- Dughayi Location within Iran
- Coordinates: 36°54′44″N 58°34′55″E﻿ / ﻿36.91222°N 58.58194°E
- Country: Iran
- Province: Razavi Khorasan
- County: Quchan
- District: Abkuh
- Rural District: Dughayi

Population (2016)
- • Total: 1,128
- Time zone: UTC+3:30 (IRST)

= Dughayi =

Village in Razavi Khorasan province, Iran

Dughayi (دوغائي) (Note: Also romanized as Dowghā’ī, Dughai, and Dūghāyī; also known as Doqā’ī, Dowqā’ī, and Dūghānī) is a village in, and the capital of, Dughayi Rural District in Abkuh District of Quchan County, Razavi Khorasan province, Iran.

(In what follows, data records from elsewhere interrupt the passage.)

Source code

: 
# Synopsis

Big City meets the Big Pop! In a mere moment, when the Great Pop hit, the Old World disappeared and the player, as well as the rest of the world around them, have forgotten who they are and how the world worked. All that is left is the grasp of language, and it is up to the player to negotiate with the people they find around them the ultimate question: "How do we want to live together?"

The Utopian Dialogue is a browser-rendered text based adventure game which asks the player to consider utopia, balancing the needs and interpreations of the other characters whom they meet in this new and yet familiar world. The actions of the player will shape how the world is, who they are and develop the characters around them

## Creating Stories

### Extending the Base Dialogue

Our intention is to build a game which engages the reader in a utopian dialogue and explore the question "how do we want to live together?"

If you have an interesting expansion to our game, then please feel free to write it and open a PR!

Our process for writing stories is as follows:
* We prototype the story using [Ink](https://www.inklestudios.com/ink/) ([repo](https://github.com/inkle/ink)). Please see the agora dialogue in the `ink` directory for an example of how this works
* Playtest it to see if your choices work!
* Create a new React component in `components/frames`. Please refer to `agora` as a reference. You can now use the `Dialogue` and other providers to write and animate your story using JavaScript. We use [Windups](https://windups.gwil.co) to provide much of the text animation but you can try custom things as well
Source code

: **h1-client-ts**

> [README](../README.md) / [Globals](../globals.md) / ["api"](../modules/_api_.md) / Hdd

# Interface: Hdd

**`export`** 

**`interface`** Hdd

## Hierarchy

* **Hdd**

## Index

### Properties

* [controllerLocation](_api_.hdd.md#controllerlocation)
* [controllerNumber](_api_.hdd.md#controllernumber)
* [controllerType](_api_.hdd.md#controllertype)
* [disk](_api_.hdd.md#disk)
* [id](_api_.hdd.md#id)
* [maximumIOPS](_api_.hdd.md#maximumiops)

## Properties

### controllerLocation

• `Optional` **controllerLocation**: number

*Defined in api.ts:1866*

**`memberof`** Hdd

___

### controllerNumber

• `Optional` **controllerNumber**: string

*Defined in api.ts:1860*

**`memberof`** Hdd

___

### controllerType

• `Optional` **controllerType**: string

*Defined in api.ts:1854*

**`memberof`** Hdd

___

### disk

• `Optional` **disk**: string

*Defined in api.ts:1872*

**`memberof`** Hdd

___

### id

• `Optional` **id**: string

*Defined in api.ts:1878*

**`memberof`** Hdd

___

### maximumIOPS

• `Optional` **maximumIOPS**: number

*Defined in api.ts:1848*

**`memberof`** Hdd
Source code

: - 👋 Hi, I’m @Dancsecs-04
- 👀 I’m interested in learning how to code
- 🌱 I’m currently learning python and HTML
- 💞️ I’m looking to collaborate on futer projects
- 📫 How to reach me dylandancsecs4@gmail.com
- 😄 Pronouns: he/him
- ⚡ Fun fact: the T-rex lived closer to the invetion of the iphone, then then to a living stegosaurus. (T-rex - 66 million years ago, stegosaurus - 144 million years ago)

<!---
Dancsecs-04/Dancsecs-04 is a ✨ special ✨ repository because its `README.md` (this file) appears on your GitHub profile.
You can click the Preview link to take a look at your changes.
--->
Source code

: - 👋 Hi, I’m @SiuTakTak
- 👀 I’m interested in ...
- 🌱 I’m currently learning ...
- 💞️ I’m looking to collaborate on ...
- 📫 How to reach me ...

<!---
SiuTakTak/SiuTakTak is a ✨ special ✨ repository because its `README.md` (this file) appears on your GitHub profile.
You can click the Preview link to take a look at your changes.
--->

The previous capital of the rural district was the village of Almajeq, now a city.

==Demographics==
===Population===
At the time of the 2006 National Census, the village's population was 1,086 in 297 households, when it was in the Central District. The following census in 2011 counted 1,106 people in 293 households. The 2016 census measured the population of the village as 1,128 people in 347 households, the most populous in its rural district.

In 2020, the rural district was separated from the district in the formation of Abkuh District.